The Catholic approach to culture is to encourage what is wholesome from whatever source it comes and to purify what is evil with good.

Even our feast days often take their roots from pagan practices that we simply appropriated and filled with Christian content. Christianity doesn’t fear, because Christians know that genuine truth and genuine beauty cannot contradict faith, as they spring from the same source.

Yet at least in the U.S., Christians often appear to have less a creative culture than a boycott culture. We won’t read that; we won’t see that movie; we get the vapors over curse-words.

We’re quick to condemn and slow to patronize. And we gratefully accept a lot of schlock simply because it’s inoffensive.

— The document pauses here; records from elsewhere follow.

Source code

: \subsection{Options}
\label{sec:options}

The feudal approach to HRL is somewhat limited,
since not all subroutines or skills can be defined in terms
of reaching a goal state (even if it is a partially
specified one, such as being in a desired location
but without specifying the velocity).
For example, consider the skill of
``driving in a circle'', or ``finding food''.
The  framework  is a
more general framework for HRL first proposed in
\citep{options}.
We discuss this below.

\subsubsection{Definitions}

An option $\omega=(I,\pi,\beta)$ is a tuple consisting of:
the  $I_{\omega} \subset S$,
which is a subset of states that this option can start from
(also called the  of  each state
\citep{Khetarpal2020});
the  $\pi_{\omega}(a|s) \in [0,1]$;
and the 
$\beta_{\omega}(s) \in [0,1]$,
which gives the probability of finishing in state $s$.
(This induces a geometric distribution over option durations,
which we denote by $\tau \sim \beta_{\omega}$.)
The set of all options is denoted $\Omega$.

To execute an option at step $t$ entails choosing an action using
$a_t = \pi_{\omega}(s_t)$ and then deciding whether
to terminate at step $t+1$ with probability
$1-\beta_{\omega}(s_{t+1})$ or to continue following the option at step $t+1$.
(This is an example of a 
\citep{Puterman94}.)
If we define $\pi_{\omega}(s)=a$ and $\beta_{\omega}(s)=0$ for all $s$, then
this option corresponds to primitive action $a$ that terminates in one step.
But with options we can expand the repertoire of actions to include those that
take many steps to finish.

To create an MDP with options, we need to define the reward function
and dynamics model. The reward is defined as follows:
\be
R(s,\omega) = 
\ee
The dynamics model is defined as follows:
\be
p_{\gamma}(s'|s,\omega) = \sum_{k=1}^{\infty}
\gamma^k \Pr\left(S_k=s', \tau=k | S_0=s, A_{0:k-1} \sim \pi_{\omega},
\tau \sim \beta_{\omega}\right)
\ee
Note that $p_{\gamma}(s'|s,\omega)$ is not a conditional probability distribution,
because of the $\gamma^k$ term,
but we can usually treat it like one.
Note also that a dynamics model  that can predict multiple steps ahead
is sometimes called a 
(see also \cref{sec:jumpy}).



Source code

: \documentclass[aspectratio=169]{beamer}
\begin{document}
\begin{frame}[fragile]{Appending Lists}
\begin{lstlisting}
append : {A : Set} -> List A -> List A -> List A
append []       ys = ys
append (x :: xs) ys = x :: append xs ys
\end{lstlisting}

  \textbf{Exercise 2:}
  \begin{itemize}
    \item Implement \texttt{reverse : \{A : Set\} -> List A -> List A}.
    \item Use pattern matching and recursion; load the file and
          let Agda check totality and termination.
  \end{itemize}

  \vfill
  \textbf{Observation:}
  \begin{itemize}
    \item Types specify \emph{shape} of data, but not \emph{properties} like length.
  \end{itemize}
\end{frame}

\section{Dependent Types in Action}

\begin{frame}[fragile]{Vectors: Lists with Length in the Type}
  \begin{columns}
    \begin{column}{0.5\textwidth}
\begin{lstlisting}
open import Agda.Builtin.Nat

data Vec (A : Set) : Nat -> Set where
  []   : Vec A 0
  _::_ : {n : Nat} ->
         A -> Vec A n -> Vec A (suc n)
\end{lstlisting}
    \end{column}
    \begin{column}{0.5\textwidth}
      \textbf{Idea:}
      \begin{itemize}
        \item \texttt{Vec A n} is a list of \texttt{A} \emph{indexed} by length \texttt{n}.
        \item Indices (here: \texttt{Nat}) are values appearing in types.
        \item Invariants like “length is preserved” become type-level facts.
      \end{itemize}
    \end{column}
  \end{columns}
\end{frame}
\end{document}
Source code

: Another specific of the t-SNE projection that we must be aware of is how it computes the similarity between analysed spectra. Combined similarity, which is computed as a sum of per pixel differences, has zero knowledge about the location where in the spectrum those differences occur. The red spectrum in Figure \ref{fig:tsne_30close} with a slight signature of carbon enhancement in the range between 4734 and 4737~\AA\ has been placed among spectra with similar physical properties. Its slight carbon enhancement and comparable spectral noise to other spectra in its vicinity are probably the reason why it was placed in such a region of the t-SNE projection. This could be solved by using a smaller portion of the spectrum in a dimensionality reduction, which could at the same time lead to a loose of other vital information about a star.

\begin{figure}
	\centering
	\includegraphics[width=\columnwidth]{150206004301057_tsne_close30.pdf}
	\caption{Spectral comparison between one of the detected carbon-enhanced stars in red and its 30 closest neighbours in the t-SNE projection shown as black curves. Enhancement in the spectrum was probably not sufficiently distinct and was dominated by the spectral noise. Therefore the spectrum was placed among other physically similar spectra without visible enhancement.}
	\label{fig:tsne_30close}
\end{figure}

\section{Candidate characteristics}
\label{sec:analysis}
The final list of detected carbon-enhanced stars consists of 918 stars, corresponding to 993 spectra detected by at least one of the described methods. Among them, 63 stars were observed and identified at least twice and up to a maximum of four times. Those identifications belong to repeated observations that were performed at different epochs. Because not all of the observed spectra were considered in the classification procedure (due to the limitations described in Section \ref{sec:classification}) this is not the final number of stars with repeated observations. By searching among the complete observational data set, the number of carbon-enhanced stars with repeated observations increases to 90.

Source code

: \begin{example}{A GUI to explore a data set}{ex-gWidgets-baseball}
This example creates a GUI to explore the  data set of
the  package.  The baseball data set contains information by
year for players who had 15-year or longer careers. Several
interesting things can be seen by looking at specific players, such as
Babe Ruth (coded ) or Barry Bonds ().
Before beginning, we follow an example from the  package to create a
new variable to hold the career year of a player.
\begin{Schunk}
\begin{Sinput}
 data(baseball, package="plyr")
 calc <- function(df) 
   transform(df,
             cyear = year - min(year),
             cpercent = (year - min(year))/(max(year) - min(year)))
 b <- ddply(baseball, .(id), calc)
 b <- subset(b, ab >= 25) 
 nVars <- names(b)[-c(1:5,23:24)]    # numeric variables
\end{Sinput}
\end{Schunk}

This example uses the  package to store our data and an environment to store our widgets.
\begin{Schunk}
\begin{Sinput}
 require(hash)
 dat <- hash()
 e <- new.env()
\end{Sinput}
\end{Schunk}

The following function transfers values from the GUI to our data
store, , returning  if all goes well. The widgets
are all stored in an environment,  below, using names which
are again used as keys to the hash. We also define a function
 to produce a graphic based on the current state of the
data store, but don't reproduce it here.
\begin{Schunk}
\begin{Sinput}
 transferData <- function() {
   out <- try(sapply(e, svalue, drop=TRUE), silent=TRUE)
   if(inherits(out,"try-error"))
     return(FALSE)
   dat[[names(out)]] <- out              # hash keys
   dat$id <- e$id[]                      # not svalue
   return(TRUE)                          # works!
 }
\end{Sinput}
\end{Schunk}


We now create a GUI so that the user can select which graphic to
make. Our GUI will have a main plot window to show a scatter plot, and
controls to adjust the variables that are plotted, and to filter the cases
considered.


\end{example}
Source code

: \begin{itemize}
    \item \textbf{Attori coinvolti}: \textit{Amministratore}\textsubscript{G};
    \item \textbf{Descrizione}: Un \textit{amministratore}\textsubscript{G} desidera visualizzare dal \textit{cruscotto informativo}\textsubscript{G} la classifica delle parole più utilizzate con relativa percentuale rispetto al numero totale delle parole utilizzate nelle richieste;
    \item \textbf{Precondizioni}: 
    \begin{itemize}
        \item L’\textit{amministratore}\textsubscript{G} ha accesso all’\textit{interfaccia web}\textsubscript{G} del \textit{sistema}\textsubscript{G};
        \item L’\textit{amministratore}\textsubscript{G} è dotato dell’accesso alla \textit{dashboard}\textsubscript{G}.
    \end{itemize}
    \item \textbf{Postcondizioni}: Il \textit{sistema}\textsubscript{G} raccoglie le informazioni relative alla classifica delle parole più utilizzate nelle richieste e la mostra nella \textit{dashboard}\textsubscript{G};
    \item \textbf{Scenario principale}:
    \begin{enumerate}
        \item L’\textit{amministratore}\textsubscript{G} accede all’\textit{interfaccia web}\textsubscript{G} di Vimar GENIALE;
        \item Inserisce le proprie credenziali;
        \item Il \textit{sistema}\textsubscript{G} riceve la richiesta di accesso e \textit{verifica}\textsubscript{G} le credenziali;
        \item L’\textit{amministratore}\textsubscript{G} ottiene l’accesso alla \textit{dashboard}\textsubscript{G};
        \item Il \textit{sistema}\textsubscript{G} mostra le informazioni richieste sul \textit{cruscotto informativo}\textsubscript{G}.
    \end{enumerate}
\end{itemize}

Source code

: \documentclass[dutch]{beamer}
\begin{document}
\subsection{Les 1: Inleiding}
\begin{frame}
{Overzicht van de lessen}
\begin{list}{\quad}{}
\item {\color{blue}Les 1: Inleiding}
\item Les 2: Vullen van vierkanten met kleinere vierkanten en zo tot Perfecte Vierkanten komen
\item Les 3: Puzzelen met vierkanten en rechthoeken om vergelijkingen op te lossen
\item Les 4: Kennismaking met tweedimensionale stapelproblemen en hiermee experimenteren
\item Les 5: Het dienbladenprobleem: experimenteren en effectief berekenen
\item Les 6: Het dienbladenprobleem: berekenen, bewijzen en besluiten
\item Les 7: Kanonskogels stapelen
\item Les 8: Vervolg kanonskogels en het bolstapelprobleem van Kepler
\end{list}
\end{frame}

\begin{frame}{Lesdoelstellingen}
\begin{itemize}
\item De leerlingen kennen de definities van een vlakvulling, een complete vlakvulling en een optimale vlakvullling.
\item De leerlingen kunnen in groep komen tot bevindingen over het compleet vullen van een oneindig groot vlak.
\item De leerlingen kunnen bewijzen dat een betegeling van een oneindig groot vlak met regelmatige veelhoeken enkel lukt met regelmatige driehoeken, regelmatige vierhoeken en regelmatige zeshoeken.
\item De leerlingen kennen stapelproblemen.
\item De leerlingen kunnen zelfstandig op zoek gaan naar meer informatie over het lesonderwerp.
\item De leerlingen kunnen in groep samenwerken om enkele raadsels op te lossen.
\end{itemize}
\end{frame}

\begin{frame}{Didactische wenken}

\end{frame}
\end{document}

Whereas to truly have an impact on the culture, you have to engage it.

It’s tricky to know how to do that because we have an obligation to protect our own purity –there really are things too degrading for a decent person to see. The matter gets thornier when we’re raising children and trying to walk a line between hermetically sealing them from the world and destroying their innocence.

Nevertheless, surely Nicolosi-Harrington is correct to insist that Christians must engage the culture confident that good is stronger than evil. We have an obligation not to be satisfied with telling the story in a way “good enough” for those who already know and accept it, but in a way that attracts people who deep down want to believe and are seeking. Mediocrity, too, is a way of hiding our light under a bushel basket.

C.S. Lewis once said that genuine art points a finger in the direction of beauty itself, so that as we look at the work of art, we see as if along a pointed finger, past the work, to God.

With that as backdrop, I call your attention to Terrence Malick’s Tree of Life, the Brad Pitt vehicle released this summer.

The film poses a question to the viewer: which is the path to happiness? The “way of nature” or the “way of grace”? Is life essentially meaningless, a time for us to grasp what pleasures we may before sinking into oblivion? Or is it, even in the face of sorrow, mysterious, beautiful and full of grace?

More in In Good Company

This unusual movie makes an elegant case for “the way of grace,” without forcing that conclusion. I’ve no idea what Mr. Malick’s religious beliefs are, but at least to this believer the film comes off as a cinematic presentation of the Argument from Beauty.